• [REQUIRED WORK] Within the listing below, show every line that contains the word "Engineering".

- - - - - - -

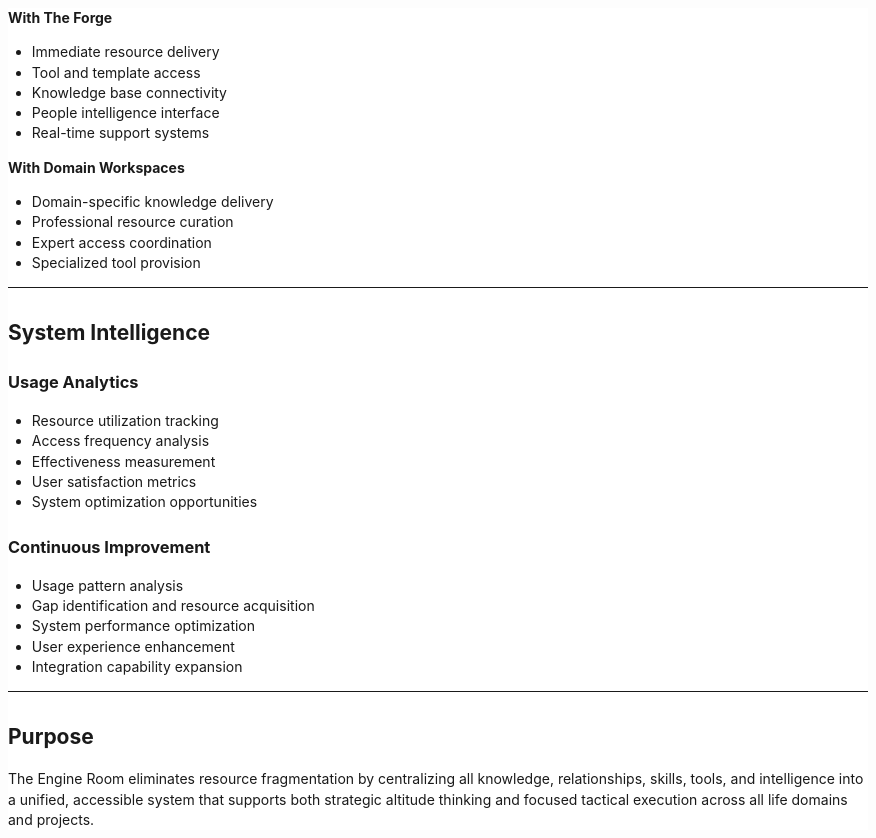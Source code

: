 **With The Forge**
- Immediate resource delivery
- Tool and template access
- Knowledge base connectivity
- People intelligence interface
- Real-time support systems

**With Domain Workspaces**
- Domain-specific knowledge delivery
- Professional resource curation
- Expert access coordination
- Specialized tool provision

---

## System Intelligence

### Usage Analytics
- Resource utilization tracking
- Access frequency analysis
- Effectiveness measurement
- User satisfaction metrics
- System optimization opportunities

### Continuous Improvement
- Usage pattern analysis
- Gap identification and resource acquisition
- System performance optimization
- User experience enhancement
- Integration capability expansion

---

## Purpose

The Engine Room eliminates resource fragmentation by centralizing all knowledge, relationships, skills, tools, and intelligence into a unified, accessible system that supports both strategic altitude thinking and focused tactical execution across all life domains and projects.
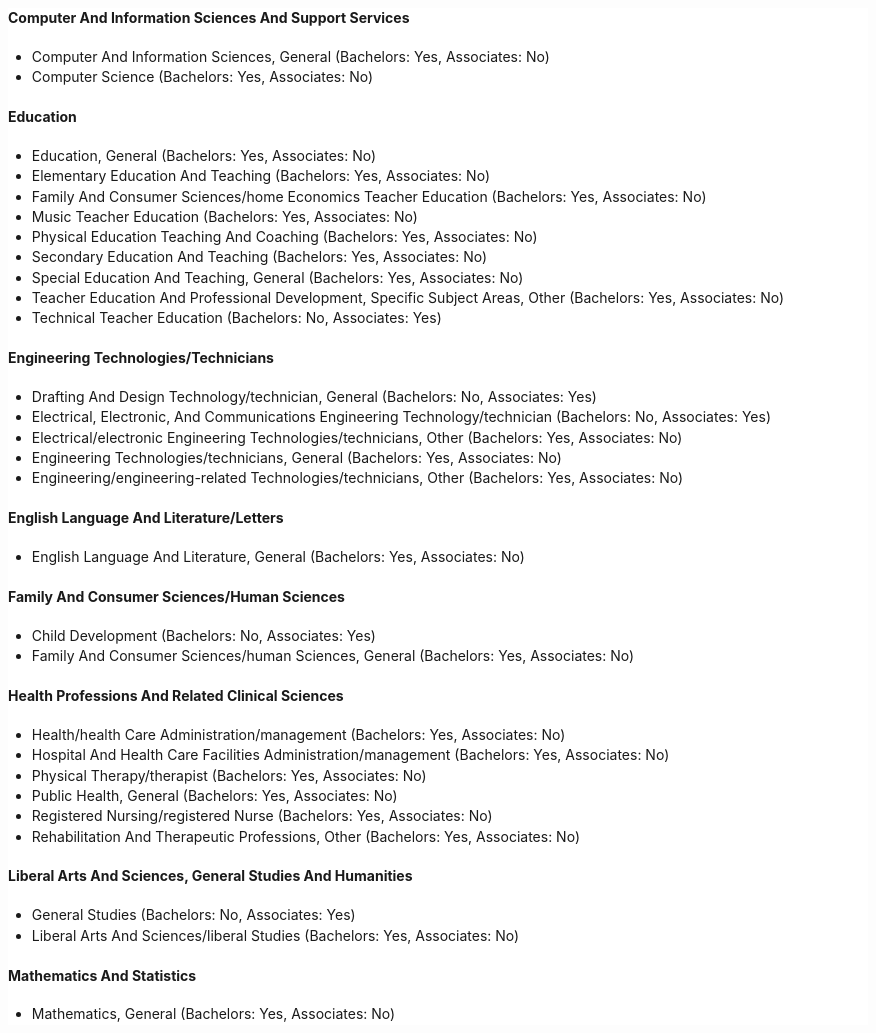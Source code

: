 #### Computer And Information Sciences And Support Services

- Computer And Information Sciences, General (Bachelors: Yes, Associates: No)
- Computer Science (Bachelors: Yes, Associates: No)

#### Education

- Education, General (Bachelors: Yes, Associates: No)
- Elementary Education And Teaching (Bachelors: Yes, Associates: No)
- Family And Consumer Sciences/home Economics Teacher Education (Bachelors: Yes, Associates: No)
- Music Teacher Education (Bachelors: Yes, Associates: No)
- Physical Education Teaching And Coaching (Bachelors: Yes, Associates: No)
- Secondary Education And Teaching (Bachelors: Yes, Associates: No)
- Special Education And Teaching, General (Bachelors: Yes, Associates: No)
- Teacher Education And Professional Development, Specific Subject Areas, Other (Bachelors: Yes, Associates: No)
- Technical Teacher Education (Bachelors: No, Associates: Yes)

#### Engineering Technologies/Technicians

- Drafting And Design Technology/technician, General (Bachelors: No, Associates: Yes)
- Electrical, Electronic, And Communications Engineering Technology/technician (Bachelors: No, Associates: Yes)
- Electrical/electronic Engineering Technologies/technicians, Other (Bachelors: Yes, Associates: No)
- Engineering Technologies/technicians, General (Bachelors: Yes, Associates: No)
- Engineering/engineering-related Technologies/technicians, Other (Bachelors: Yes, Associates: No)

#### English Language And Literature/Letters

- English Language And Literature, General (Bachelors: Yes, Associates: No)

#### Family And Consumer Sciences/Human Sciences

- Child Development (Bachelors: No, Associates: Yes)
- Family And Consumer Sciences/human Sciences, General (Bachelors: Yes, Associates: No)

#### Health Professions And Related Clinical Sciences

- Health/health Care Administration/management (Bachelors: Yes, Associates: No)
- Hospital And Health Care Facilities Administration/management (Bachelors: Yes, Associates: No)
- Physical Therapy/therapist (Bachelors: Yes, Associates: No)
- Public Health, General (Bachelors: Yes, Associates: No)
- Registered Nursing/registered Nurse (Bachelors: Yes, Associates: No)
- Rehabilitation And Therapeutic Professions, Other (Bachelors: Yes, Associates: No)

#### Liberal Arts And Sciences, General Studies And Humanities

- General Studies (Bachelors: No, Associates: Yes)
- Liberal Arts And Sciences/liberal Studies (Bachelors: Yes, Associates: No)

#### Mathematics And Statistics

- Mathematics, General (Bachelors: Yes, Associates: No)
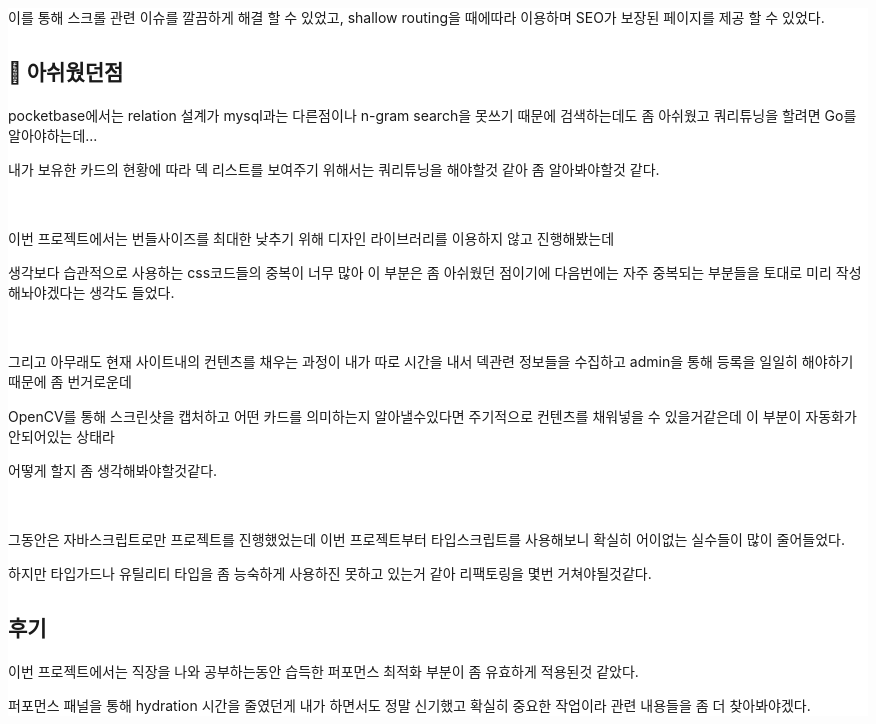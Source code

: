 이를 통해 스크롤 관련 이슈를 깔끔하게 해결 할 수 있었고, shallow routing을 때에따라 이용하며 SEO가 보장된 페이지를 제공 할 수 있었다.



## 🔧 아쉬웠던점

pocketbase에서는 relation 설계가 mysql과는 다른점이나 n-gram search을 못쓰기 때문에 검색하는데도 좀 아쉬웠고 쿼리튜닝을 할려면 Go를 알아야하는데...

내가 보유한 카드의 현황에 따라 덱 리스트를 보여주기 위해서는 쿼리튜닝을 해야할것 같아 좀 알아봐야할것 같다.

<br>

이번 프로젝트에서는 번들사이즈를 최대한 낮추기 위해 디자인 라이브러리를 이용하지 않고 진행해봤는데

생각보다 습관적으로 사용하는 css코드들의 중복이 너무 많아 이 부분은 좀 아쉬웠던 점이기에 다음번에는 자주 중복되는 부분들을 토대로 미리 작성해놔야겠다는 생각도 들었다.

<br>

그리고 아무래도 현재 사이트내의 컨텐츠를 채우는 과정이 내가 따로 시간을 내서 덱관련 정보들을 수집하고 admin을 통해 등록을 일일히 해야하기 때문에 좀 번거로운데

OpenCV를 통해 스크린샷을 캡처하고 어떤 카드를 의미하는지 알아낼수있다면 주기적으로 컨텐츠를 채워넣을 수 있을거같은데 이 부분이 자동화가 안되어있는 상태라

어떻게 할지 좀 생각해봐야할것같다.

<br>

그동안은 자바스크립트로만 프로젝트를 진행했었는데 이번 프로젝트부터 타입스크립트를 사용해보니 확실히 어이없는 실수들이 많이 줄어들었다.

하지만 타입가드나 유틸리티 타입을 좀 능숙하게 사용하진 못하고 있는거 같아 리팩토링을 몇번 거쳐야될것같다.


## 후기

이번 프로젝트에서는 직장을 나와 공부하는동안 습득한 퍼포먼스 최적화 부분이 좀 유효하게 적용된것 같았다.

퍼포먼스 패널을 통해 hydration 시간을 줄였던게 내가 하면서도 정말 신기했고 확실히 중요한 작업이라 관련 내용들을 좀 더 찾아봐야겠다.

- - - - - - -

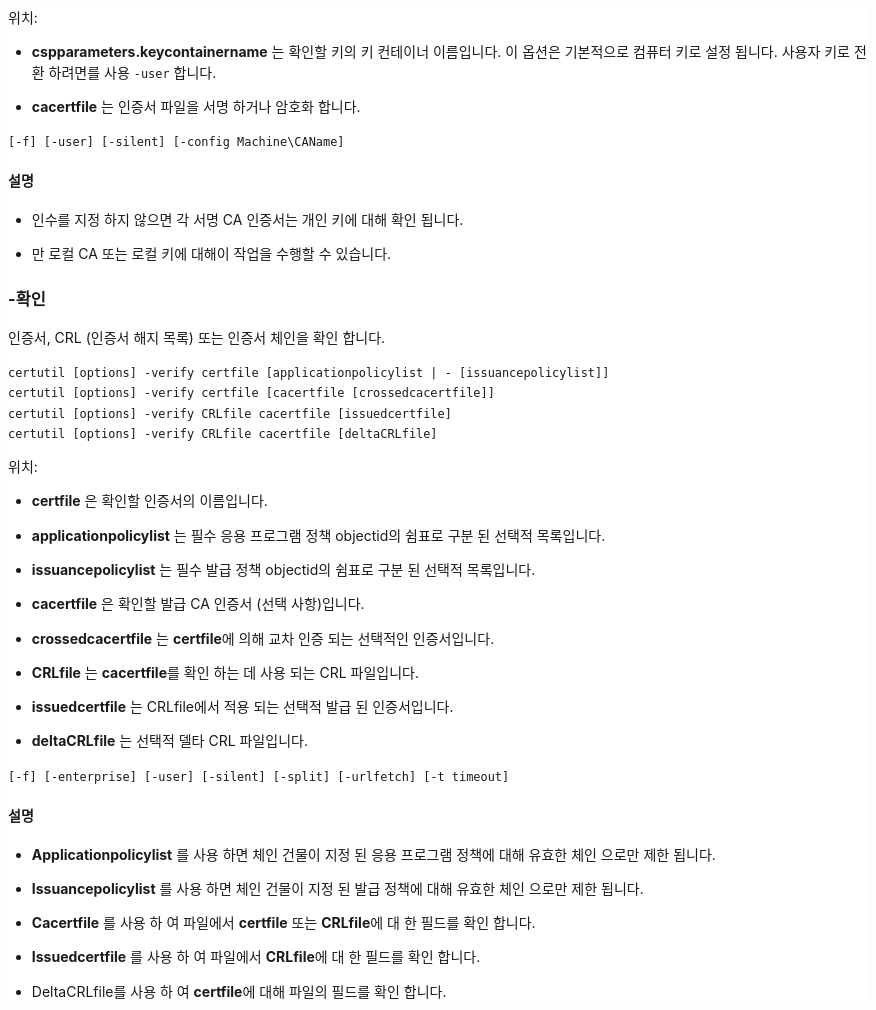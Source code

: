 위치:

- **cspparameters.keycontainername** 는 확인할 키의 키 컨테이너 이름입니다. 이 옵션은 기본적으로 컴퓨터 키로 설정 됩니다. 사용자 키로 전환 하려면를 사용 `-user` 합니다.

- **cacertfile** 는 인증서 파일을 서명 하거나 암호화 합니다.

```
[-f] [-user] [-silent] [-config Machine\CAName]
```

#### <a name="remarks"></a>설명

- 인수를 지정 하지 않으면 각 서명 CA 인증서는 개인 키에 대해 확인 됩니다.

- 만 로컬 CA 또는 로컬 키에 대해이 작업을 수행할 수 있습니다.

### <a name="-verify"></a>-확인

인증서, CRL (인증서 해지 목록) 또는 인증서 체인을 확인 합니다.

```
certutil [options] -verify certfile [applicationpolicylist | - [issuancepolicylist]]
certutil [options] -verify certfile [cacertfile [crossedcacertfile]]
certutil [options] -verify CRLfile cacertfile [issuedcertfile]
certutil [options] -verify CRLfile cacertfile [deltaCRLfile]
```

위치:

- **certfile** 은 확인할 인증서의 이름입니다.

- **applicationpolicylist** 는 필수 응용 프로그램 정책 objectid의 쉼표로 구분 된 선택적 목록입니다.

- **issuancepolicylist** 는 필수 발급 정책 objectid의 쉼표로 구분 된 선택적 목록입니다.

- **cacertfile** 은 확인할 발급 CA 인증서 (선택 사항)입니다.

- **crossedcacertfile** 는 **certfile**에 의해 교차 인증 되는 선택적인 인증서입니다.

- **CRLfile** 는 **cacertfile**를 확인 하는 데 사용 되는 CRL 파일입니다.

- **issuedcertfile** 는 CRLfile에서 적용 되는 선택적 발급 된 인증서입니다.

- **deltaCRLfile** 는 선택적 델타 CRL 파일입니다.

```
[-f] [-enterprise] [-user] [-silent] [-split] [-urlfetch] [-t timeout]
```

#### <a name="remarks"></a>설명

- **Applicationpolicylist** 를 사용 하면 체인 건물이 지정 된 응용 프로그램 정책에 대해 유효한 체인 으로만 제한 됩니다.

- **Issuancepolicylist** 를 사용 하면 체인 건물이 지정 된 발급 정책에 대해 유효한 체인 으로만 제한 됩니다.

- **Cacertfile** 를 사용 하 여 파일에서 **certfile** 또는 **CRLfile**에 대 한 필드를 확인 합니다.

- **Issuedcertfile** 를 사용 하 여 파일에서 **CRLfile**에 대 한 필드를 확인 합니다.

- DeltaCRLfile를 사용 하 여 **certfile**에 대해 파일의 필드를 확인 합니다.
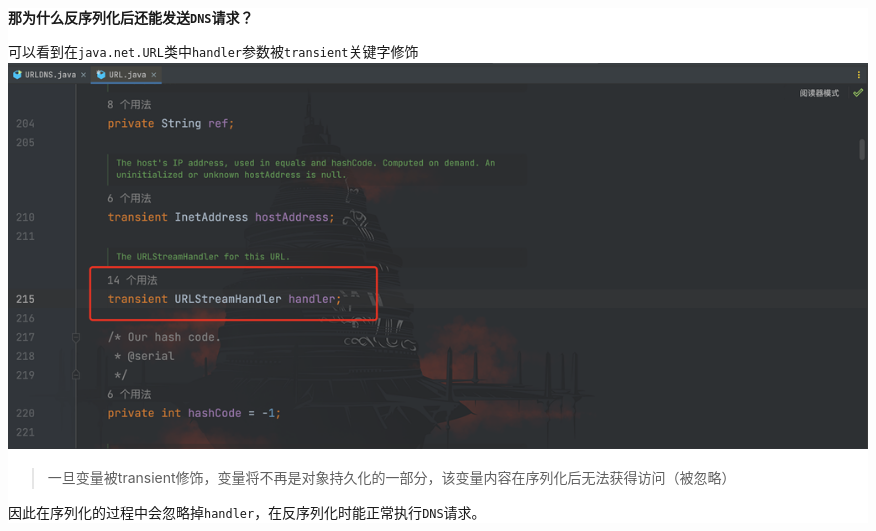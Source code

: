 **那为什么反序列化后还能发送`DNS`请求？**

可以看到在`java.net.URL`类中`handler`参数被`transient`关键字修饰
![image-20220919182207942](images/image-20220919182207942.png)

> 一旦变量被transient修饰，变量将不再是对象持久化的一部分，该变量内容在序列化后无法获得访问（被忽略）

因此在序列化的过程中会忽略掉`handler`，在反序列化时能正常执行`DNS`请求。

- - - - - - -

• [RESPONSE TO THE EXERCISE]
#### Engineering Technologies/Technicians
- Electrical, Electronic, And Communications Engineering Technology/technician (Bachelors: No, Associates: Yes)
- Electrical/electronic Engineering Technologies/technicians, Other (Bachelors: Yes, Associates: No)
- Engineering Technologies/technicians, General (Bachelors: Yes, Associates: No)
- Engineering/engineering-related Technologies/technicians, Other (Bachelors: Yes, Associates: No)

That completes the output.